▶ [RECORDS TO PROCESS]:
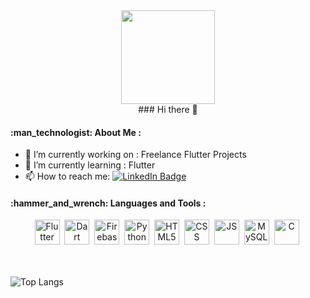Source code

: <div id="header" align="center">
  <img src="https://media.giphy.com/media/qgQUggAC3Pfv687qPC/giphy.gif" width="150"/>
</div>
<div align="center">
### Hi there 👋
</div>
<h4>:man_technologist: About Me :</h4>

- 🔭 I’m currently working on : Freelance Flutter Projects
- 🌱 I’m currently learning : Flutter
- 📫 How to reach me: <a href="https://www.linkedin.com/in/prapanch-j/">
    <img src="https://img.shields.io/badge/LinkedIn-blue?style=for-the-badge&logo=linkedin&logoColor=white" alt="LinkedIn Badge"/>
  </a>
  
 <h4>:hammer_and_wrench: Languages and Tools :</h4>
<div align="inline">
  <div align="center">
   <img src="https://cdn.jsdelivr.net/gh/devicons/devicon/icons/flutter/flutter-original.svg" title="Flutter"  alt="Flutter" width="40" height="40"/>&nbsp;
   <img src="https://cdn.jsdelivr.net/gh/devicons/devicon/icons/dart/dart-original-wordmark.svg" title="Dart"  alt="Dart" width="40" height="40"/>&nbsp;
   <img src="https://cdn.jsdelivr.net/gh/devicons/devicon/icons/firebase/firebase-plain.svg"  title="Firebase"  alt="Firebase" width="40" height="40"/>&nbsp;
   <img src="https://cdn.jsdelivr.net/gh/devicons/devicon/icons/python/python-original-wordmark.svg" title="Python"  alt="Python" width="40" height="40"/>&nbsp;
   <img src="https://cdn.jsdelivr.net/gh/devicons/devicon/icons/html5/html5-original-wordmark.svg" title="HTML5"  alt="HTML5" width="40" height="40"/>&nbsp;
   <img src="https://cdn.jsdelivr.net/gh/devicons/devicon/icons/css3/css3-original-wordmark.svg"  title="CSS"  alt="CSS" width="40" height="40"/>&nbsp;
    <img src="https://cdn.jsdelivr.net/gh/devicons/devicon/icons/javascript/javascript-original.svg"title="JS"  alt="JS" width="40" height="40"/>&nbsp;
    <img src="https://cdn.jsdelivr.net/gh/devicons/devicon/icons/mysql/mysql-original-wordmark.svg"  title="MySQL"  alt="MySQL" width="40" height="40"/>&nbsp;
   <img src="https://cdn.jsdelivr.net/gh/devicons/devicon/icons/c/c-original.svg" title="C"  alt="C" width="40" height="40"/>&nbsp;        
  </div>
 </div>
 <br><br>
 
 ![Top Langs](https://github-readme-stats.vercel.app/api/top-langs/?username=prapanch07&layout=compact&theme=vision-friendly-dark)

▶ [PROBLEM REQUIREMENTS]:
In the data above, which lines have "center"? Report each of them.

▶ [THE ANSWER]:
: <div id="header" align="center">
<div align="center">
  <div align="center">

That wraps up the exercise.